-------- Data records
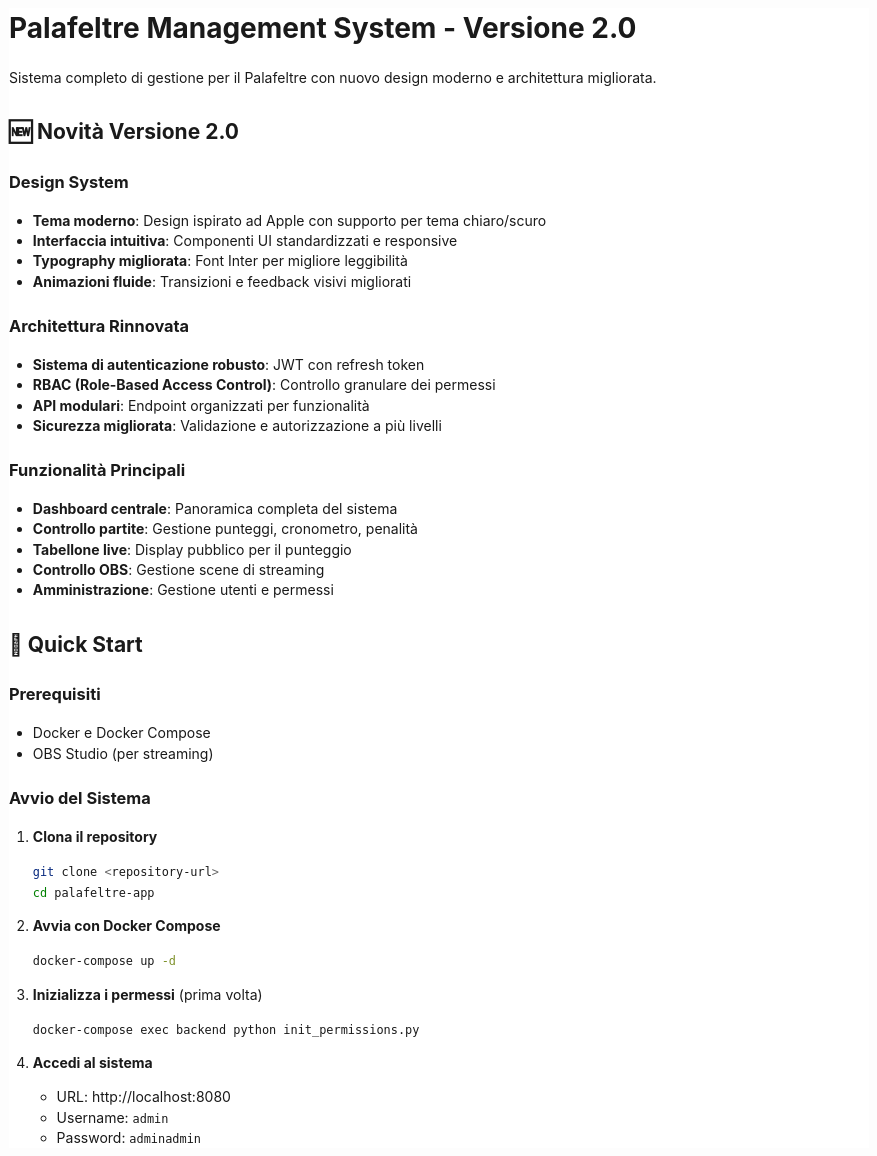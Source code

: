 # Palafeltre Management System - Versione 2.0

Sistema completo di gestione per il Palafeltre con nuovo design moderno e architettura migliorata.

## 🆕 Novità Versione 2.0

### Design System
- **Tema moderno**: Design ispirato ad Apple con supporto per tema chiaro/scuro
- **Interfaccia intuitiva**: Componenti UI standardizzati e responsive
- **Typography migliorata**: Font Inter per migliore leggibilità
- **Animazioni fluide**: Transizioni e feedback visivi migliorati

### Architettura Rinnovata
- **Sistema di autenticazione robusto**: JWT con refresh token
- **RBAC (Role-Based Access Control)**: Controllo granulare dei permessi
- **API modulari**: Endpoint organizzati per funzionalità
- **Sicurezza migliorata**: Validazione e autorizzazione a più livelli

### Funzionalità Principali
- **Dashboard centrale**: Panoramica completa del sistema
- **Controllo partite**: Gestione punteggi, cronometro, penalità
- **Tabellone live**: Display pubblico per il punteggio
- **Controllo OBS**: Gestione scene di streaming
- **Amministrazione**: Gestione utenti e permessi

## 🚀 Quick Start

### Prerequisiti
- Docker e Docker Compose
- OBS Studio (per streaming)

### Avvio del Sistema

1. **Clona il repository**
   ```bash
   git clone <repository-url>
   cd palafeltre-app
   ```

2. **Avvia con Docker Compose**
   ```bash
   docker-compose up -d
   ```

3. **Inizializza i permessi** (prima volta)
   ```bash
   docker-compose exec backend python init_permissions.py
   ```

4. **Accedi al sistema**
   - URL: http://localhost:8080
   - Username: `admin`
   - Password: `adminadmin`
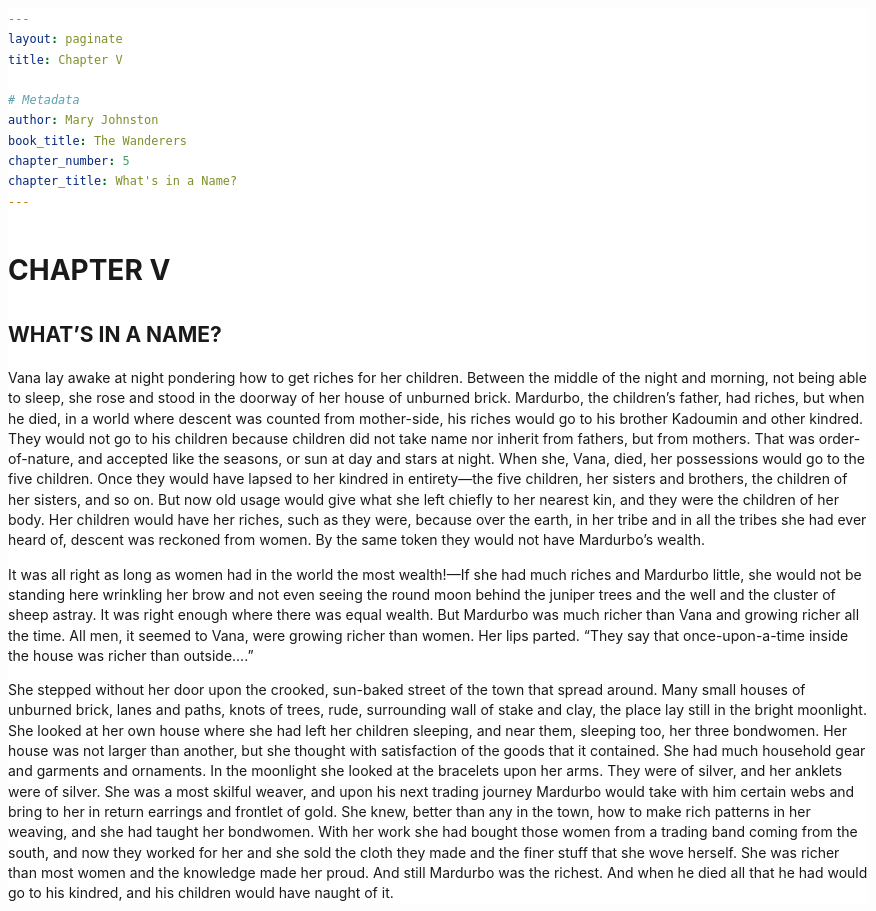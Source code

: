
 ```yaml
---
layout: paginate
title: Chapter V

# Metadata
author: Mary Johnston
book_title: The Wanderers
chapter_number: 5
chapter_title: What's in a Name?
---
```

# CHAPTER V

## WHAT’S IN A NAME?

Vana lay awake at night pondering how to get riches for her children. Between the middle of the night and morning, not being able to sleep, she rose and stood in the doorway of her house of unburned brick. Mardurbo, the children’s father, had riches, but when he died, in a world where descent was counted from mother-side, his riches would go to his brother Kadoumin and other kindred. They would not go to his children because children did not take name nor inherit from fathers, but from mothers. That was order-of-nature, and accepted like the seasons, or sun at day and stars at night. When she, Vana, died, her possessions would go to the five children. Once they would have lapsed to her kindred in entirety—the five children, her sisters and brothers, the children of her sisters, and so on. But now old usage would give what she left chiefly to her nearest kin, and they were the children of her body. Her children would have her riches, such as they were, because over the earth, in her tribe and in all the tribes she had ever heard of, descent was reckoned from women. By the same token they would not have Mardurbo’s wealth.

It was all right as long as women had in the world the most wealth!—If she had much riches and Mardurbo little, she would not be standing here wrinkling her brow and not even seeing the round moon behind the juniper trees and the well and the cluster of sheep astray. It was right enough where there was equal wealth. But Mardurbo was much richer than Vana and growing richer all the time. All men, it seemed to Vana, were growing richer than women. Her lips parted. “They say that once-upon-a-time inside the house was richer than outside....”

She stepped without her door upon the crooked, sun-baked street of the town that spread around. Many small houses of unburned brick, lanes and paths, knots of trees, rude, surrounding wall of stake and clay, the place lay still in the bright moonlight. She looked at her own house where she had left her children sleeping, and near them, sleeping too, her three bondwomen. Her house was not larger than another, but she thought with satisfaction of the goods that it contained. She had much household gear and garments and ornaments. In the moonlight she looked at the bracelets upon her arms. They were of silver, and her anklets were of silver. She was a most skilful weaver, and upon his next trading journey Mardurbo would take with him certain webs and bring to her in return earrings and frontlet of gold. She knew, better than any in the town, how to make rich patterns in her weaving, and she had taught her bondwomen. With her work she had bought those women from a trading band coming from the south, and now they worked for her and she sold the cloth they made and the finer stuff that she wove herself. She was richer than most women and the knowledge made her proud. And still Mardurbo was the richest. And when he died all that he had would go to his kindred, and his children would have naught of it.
----------------
Exercise goal:
Of the lines in the data, report each one containing the string "permessi".

Solved exercise:
- **RBAC (Role-Based Access Control)**: Controllo granulare dei permessi
- **Amministrazione**: Gestione utenti e permessi
3. **Inizializza i permessi** (prima volta)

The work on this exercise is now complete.